* Records for the exercise

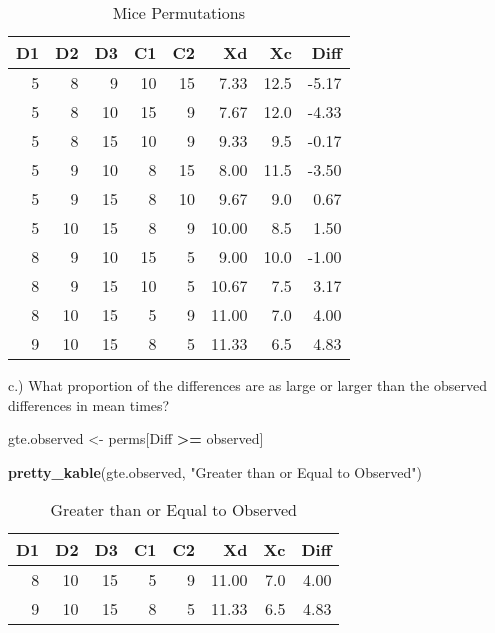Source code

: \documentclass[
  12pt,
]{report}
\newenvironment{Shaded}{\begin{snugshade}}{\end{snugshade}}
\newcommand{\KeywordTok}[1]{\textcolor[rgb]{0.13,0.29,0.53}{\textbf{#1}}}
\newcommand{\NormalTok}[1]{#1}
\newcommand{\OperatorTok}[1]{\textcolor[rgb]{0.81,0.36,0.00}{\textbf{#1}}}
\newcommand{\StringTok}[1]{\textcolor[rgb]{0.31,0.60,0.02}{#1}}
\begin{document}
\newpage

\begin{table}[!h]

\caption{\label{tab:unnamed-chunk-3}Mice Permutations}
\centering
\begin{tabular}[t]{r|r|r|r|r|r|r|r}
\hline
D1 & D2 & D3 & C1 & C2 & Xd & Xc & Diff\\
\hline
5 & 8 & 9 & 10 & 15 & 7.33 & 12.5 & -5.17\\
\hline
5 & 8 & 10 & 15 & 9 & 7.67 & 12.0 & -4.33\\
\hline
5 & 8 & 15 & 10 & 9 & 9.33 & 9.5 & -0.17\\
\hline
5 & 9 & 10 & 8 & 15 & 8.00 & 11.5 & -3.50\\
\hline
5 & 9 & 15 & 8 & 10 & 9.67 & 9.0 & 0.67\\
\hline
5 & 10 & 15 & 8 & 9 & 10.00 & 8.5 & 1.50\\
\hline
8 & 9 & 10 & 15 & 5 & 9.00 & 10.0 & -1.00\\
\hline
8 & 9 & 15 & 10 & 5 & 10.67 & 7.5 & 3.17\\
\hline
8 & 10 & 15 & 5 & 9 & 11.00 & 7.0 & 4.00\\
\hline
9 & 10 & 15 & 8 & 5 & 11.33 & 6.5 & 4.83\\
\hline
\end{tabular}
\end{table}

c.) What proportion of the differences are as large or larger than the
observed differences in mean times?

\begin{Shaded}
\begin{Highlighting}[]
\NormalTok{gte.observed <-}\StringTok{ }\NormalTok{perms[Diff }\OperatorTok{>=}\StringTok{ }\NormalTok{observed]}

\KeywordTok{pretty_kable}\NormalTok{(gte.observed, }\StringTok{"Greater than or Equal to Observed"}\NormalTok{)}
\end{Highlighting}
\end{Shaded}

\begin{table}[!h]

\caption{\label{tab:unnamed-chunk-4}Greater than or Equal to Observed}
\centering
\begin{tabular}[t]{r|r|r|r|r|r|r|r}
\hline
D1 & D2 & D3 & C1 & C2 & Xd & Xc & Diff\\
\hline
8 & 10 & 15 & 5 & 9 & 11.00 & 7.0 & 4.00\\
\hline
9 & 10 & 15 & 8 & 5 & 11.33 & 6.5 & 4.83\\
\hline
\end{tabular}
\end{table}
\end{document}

* Work request
Check each line above for the string "Highlighting" and return those that contain it.

* Solution to this problem
\begin{Highlighting}[]
\end{Highlighting}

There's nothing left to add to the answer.